Maxwell has thrived quietly in the peripheries by repelling deconstruction, instead adding gradually and subtly to a successful practicum of soul music. To an objective ear his releases have an unerring consistency, sometimes unswerving sound that assuages rather than thrills. ‘blackSUMMERS’night’, his fifth studio release and the second in a planned trilogy of LPs, continues that tradition, managing the feat of sounding like a signature Maxwell creation whilst traversing a new plane of foreboding electronic soul.
Lyrically Maxwell revisits tried and tested themes of love, forgiveness, faith and sex, retaining the bachelor-esque detachment that has become his commodity. He circumvents these themes as streams of consciousness, choosing to muse with abstract strokes, doing away with traditional song structure. It’s a good thing, the record cohesive in its wistfulness, even if it does venture one too often into arcane terrains. Yet his approach to all-encompassing love is still as receptive as ever. Opener ‘All The Ways Love Can Feel’, invokes the frenetic energy of peak Prince, a shuffling percussion base driving a jazz and funk fusion. Declarations of love as a healer and a unifier, all fuzzy and unstinting serving as Maxwell’s re-introduction, picking up from his last record with poise.
It’s not all served up on a platter for easy consumption, and it makes the LP markedly more gratifying. Take ‘Lake By The Ocean’ — what starts off as coffee suite number goes a bit outré from the bridge onwards, featuring an undulating droning sound and an icy tinge of atmospherics, Maxwell’s landscape of redemptive love more striking as a result. ‘Hostage’ flits from a sweet lament of subservience, into an angrier invocation of dependency in a relationship. Whilst Maxwell revels in being esoteric, it’s necessary for the listener to be reminded that Maxwell is a premier enabler of emotion. Take ‘Lost’, a rock-infused number that benefits profoundly from the graininess of his lower register, singing through the pain of a former lover and her newfound happiness with another man.

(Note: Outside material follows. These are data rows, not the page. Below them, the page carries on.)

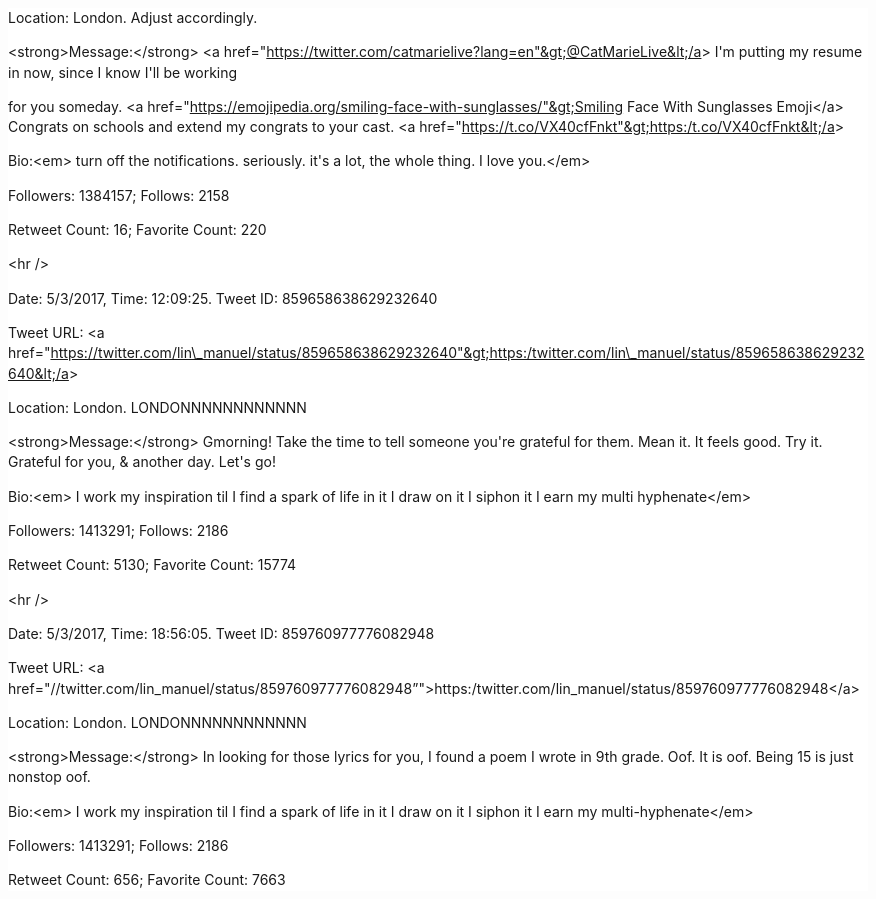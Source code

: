 Location: London. Adjust accordingly.

&lt;strong&gt;Message:&lt;/strong&gt; &lt;a
href="https://twitter.com/catmarielive?lang=en"&gt;@CatMarieLive&lt;/a&gt;
I'm putting my resume in now, since I know I'll be working

for you someday. &lt;a
href="https://emojipedia.org/smiling-face-with-sunglasses/"&gt;Smiling
Face With Sunglasses Emoji&lt;/a&gt; Congrats on schools and extend my
congrats to your cast. &lt;a
href="https://t.co/VX40cfFnkt"&gt;https:/t.co/VX40cfFnkt&lt;/a&gt;

Bio:&lt;em&gt; turn off the notifications. seriously. it's a lot, the
whole thing. I love you.&lt;/em&gt;

Followers: 1384157; Follows: 2158

Retweet Count: 16; Favorite Count: 220

&lt;hr /&gt;

Date: 5/3/2017, Time: 12:09:25. Tweet ID: 859658638629232640

Tweet URL: &lt;a
href="https://twitter.com/lin\_manuel/status/859658638629232640"&gt;https:/twitter.com/lin\_manuel/status/859658638629232640&lt;/a&gt;

Location: London. LONDONNNNNNNNNNNN

&lt;strong&gt;Message:&lt;/strong&gt; Gmorning! Take the time to tell
someone you're grateful for them. Mean it. It feels good. Try it.
Grateful for you, &amp; another day. Let's go!

Bio:&lt;em&gt; I work my inspiration til I find a spark of life in it I
draw on it I siphon it I earn my multi hyphenate&lt;/em&gt;

Followers: 1413291; Follows: 2186

Retweet Count: 5130; Favorite Count: 15774

&lt;hr /&gt;

Date: 5/3/2017, Time: 18:56:05. Tweet ID: 859760977776082948

Tweet URL: &lt;a
href="//twitter.com/lin\_manuel/status/859760977776082948”"&gt;https:/twitter.com/lin\_manuel/status/859760977776082948&lt;/a&gt;

Location: London. LONDONNNNNNNNNNNN

&lt;strong&gt;Message:&lt;/strong&gt; In looking for those lyrics for
you, I found a poem I wrote in 9th grade. Oof. It is oof. Being 15 is
just nonstop oof.

Bio:&lt;em&gt; I work my inspiration til I find a spark of life in it I
draw on it I siphon it I earn my multi-hyphenate&lt;/em&gt;

Followers: 1413291; Follows: 2186

Retweet Count: 656; Favorite Count: 7663
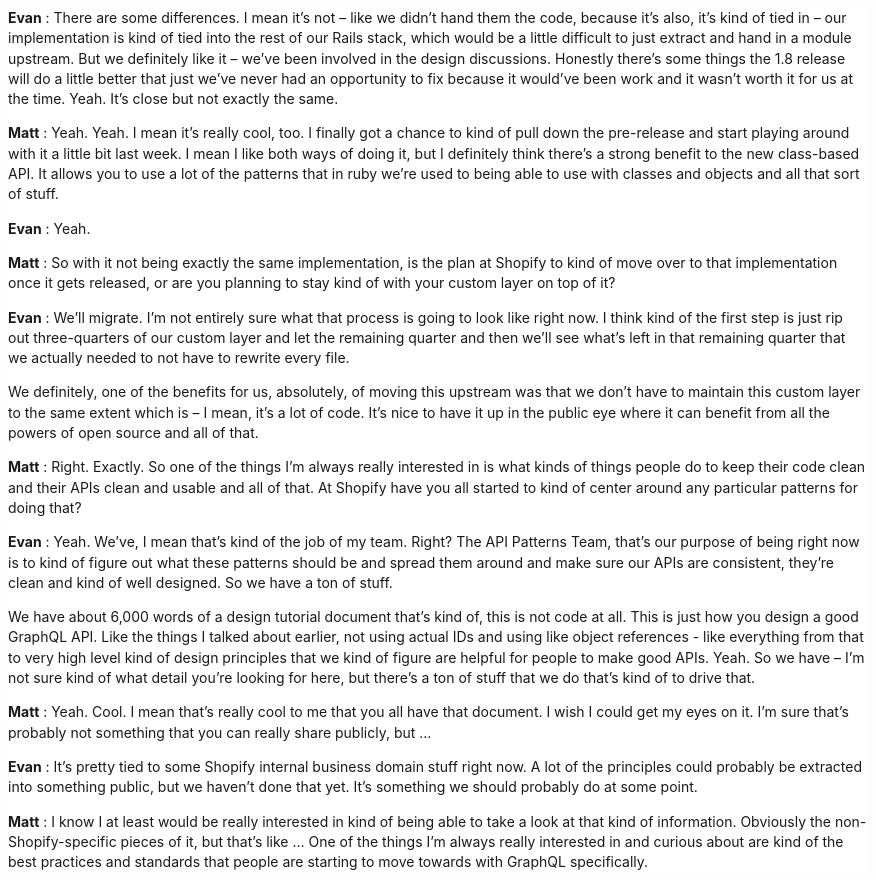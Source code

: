 **Evan** : There are some differences. I mean it’s not – like we didn’t hand them the code, because it’s also, it’s kind of tied in – our implementation is kind of tied into the rest of our Rails stack, which would be a little difficult to just extract and hand in a module upstream. But we definitely like it – we’ve been involved in the design discussions. Honestly there’s some things the 1.8 release will do a little better that just we’ve never had an opportunity to fix because it would’ve been work and it wasn’t worth it for us at the time. Yeah. It’s close but not exactly the same.

**Matt** : Yeah. Yeah. I mean it’s really cool, too. I finally got a chance to kind of pull down the pre-release and start playing around with it a little bit last week. I mean I like both ways of doing it, but I definitely think there’s a strong benefit to the new class-based API. It allows you to use a lot of the patterns that in ruby we’re used to being able to use with classes and objects and all that sort of stuff.

**Evan** : Yeah.

**Matt** : So with it not being exactly the same implementation, is the plan at Shopify to kind of move over to that implementation once it gets released, or are you planning to stay kind of with your custom layer on top of it?

**Evan** : We’ll migrate. I’m not entirely sure what that process is going to look like right now. I think kind of the first step is just rip out three-quarters of our custom layer and let the remaining quarter and then we’ll see what’s left in that remaining quarter that we actually needed to not have to rewrite every file.

We definitely, one of the benefits for us, absolutely, of moving this upstream was that we don’t have to maintain this custom layer to the same extent which is – I mean, it’s a lot of code. It’s nice to have it up in the public eye where it can benefit from all the powers of open source and all of that.

**Matt** : Right. Exactly. So one of the things I’m always really interested in is what kinds of things people do to keep their code clean and their APIs clean and usable and all of that. At Shopify have you all started to kind of center around any particular patterns for doing that?

**Evan** : Yeah. We’ve, I mean that’s kind of the job of my team. Right? The API Patterns Team, that’s our purpose of being right now is to kind of figure out what these patterns should be and spread them around and make sure our APIs are consistent, they’re clean and kind of well designed. So we have a ton of stuff.

We have about 6,000 words of a design tutorial document that’s kind of, this is not code at all. This is just how you design a good GraphQL API. Like the things I talked about earlier, not using actual IDs and using like object references - like everything from that to very high level kind of design principles that we kind of figure are helpful for people to make good APIs. Yeah. So we have – I’m not sure kind of what detail you’re looking for here, but there’s a ton of stuff that we do that’s kind of to drive that.

**Matt** : Yeah. Cool. I mean that’s really cool to me that you all have that document. I wish I could get my eyes on it. I’m sure that’s probably not something that you can really share publicly, but …

**Evan** : It’s pretty tied to some Shopify internal business domain stuff right now. A lot of the principles could probably be extracted into something public, but we haven’t done that yet. It’s something we should probably do at some point.

**Matt** : I know I at least would be really interested in kind of being able to take a look at that kind of information. Obviously the non-Shopify-specific pieces of it, but that’s like … One of the things I’m always really interested in and curious about are kind of the best practices and standards that people are starting to move towards with GraphQL specifically.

‘blackSUMMERS’night’ retains Maxwell’s sense of wonder and allure while opening him up to a new wave of electronic ambience, a natural haven for the singer when you remember his unjustly panned record ‘Embrya’. This is still an intrinsically Maxwell record, but he navigates familiar tropes through friction and distressed noir-soul, the cohesiveness of the record all the more commendable as a result.